Le Conseil constitutionnel a rendu, le 19 mai, une décision qui pourrait réduire significativement les recettes de cotisation sur la valeur ajoutée des entreprises (CVAE) perçues par les collectivités territoriales.
Le Conseil constitutionnel a été saisi le 2 mars 2017 par le Conseil d'Etat d'une question prioritaire de constitutionnalité concernant une disposition du code général des impôts considérant que la CVAE d'une société membre d'un groupe intégré fiscalement est égale à la somme des chiffres d’affaires réalisés par les sociétés du groupe, et non au chiffre d'affaires de cette société. La mesure a pour conséquence l'application à ces sociétés d'un taux de CVAE bien supérieur à celui qui s'applique aux sociétés ayant le même chiffre d'affaires, mais qui ne font pas partie d'un groupe intégré fiscalement. L'explication tient au fait que le taux de la CVAE s'élève avec le chiffre d'affaire de l'entreprise.
Contacté par Localtis, le cabinet d'avocats Lamy-Lexel développe l'exemple suivant : "Une société A a réalisé un chiffre d’affaires de 450.000 euros, pour une valeur ajoutée de 300.000 euros. Son chiffre d'affaires étant inférieur à 500.000 euros, son taux effectif d’imposition sera de 0%, et elle ne paiera pas de CVAE. Si cette même société est membre d’un groupe fiscalement intégré dont le chiffre d’affaires consolidé s’élève à 20 millions d'euros, le taux effectif d’imposition à la CVAE sera de 1,43%, soit un montant à payer de 4.290 euros." Conclusion : "La société A sera donc soumise à la CVAE, alors que si elle n’avait pas été intégrée, elle ne l’aurait pas été."
Différence de traitement
La règle prévue par le législateur pour les sociétés fiscalement intégrées avait pour but d'empêcher que les groupes ne créent de multiples sociétés pour réduire leur chiffre d'affaires et ainsi leur imposition à la CVAE. En tentant d'empêcher des pratiques d'optimisation fiscale, le législateur "a poursuivi un objectif d'intérêt général", a considéré le Conseil constitutionnel. Toutefois, "le critère de l'option en faveur du régime de l'intégration fiscale n'est […] pas en adéquation avec l'objet de la loi", a-t-il critiqué. Les Sages en ont déduit que "la différence de traitement" instituée par le législateur "méconnaît le principe d'égalité devant la loi." Ils ont donc censuré les dispositions contestées.

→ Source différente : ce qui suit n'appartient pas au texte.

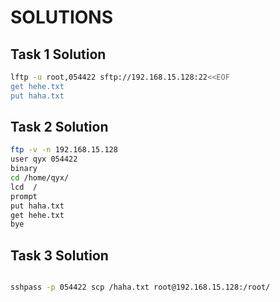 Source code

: # SOLUTIONS

## Task 1 Solution

```bash
lftp -u root,054422 sftp://192.168.15.128:22<<EOF
get hehe.txt
put haha.txt

```

## Task 2 Solution

```bash
ftp -v -n 192.168.15.128
user qyx 054422
binary
cd /home/qyx/
lcd  /
prompt
put haha.txt
get hehe.txt
bye

```

## Task 3 Solution

```bash

sshpass -p 054422 scp /haha.txt root@192.168.15.128:/root/

```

Cette décision devrait coûter très cher à l'Etat, qui collecte la CVAE avant de la reverser aux collectivités territoriales. En effet, alertées par des cabinets d'avocats à la suite d'une précédente décision du Conseil constitutionnel, les entreprises ont été nombreuses à agir en justice contre les dispositions sur la CVAE des sociétés membres d'un groupe intégré fiscalement. "Au 21 avril 2017, plus de 9.000 réclamations ont été recensées, portant sur cette cotisation, au titre des années 2013 à 2016 pour un montant de droit contesté d'un montant de 158 millions d'euros", a indiqué le représentant du gouvernement lors de l'audience au Conseil constitutionnel, le 2 mai dernier. "A également été constatée une augmentation du nombre de réclamations depuis la fin du mois de mars, avec 200 à 300 nouvelles réclamations par semaine", a-t-il ajouté.
"Des optimisations massives risquent d’avoir lieu"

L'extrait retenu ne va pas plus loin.